Problem statement
Whenever a line of the data below holds the string "infty", copy that line.

#####

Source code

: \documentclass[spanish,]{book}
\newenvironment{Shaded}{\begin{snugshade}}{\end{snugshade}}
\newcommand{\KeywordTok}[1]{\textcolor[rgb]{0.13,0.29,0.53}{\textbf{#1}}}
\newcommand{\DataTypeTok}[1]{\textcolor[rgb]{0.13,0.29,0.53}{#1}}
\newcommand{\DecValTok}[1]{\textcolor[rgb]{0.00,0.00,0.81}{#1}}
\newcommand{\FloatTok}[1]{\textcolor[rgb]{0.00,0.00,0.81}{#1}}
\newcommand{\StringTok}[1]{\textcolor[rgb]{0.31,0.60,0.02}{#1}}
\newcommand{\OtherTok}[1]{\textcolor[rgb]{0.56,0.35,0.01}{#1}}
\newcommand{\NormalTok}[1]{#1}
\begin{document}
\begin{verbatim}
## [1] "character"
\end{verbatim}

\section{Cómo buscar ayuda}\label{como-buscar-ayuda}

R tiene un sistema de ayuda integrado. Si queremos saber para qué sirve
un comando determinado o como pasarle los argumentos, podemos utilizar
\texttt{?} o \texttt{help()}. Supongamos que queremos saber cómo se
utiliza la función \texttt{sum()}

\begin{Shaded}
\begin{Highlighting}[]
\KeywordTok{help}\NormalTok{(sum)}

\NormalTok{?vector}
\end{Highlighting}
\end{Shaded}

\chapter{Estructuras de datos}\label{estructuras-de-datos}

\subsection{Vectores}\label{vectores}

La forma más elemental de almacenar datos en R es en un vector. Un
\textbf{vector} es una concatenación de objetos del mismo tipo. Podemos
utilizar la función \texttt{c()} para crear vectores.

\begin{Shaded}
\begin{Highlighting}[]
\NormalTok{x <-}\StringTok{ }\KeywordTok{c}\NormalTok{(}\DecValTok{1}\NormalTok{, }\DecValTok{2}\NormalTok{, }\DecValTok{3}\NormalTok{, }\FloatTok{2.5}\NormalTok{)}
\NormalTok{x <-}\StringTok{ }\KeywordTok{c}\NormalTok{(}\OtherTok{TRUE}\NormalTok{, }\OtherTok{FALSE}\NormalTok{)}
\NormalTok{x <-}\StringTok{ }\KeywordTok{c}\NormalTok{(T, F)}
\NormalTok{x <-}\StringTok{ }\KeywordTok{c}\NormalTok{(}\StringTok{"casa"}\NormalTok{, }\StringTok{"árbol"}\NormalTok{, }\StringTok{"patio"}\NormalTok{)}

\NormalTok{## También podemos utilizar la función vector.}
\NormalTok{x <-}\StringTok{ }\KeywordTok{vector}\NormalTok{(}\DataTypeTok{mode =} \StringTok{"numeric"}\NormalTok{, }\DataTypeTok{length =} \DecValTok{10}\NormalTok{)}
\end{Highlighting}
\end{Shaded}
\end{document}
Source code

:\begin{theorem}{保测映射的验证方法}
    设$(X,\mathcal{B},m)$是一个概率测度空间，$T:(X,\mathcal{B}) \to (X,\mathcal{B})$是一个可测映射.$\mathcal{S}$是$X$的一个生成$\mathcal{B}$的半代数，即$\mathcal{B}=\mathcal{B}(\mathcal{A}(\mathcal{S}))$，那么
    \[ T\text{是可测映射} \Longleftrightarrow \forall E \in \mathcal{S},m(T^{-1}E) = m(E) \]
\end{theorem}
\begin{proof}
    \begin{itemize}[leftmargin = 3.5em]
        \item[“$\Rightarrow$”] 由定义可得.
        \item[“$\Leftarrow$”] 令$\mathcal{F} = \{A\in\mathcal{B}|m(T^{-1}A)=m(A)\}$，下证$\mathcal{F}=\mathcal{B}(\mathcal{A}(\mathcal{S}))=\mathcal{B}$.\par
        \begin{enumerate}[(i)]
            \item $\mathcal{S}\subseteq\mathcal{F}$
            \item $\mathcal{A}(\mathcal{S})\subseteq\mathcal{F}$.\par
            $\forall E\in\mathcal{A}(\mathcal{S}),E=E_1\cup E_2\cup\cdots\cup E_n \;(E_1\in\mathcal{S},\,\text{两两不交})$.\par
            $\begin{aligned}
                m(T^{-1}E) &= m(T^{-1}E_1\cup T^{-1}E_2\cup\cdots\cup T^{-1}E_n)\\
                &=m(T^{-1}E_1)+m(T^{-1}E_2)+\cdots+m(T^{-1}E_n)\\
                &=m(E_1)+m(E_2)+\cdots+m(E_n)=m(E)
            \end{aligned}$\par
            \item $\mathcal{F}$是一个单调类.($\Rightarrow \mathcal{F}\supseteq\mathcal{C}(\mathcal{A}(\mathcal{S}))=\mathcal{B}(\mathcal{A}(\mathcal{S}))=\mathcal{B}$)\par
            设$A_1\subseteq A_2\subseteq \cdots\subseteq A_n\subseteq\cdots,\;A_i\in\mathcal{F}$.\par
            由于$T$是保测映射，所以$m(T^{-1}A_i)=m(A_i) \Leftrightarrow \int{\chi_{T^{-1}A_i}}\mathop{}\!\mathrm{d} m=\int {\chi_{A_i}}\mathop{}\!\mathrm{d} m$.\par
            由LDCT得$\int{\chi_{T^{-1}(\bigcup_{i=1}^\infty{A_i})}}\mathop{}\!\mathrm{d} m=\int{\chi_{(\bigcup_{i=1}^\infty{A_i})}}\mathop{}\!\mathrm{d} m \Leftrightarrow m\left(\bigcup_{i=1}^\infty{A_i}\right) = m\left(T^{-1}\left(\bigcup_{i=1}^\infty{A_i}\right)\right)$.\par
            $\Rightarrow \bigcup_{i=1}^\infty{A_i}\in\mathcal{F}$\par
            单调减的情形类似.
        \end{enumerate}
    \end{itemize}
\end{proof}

#####

Answer for this exercise
            由LDCT得$\int{\chi_{T^{-1}(\bigcup_{i=1}^\infty{A_i})}}\mathop{}\!\mathrm{d} m=\int{\chi_{(\bigcup_{i=1}^\infty{A_i})}}\mathop{}\!\mathrm{d} m \Leftrightarrow m\left(\bigcup_{i=1}^\infty{A_i}\right) = m\left(T^{-1}\left(\bigcup_{i=1}^\infty{A_i}\right)\right)$.\par
            $\Rightarrow \bigcup_{i=1}^\infty{A_i}\in\mathcal{F}$\par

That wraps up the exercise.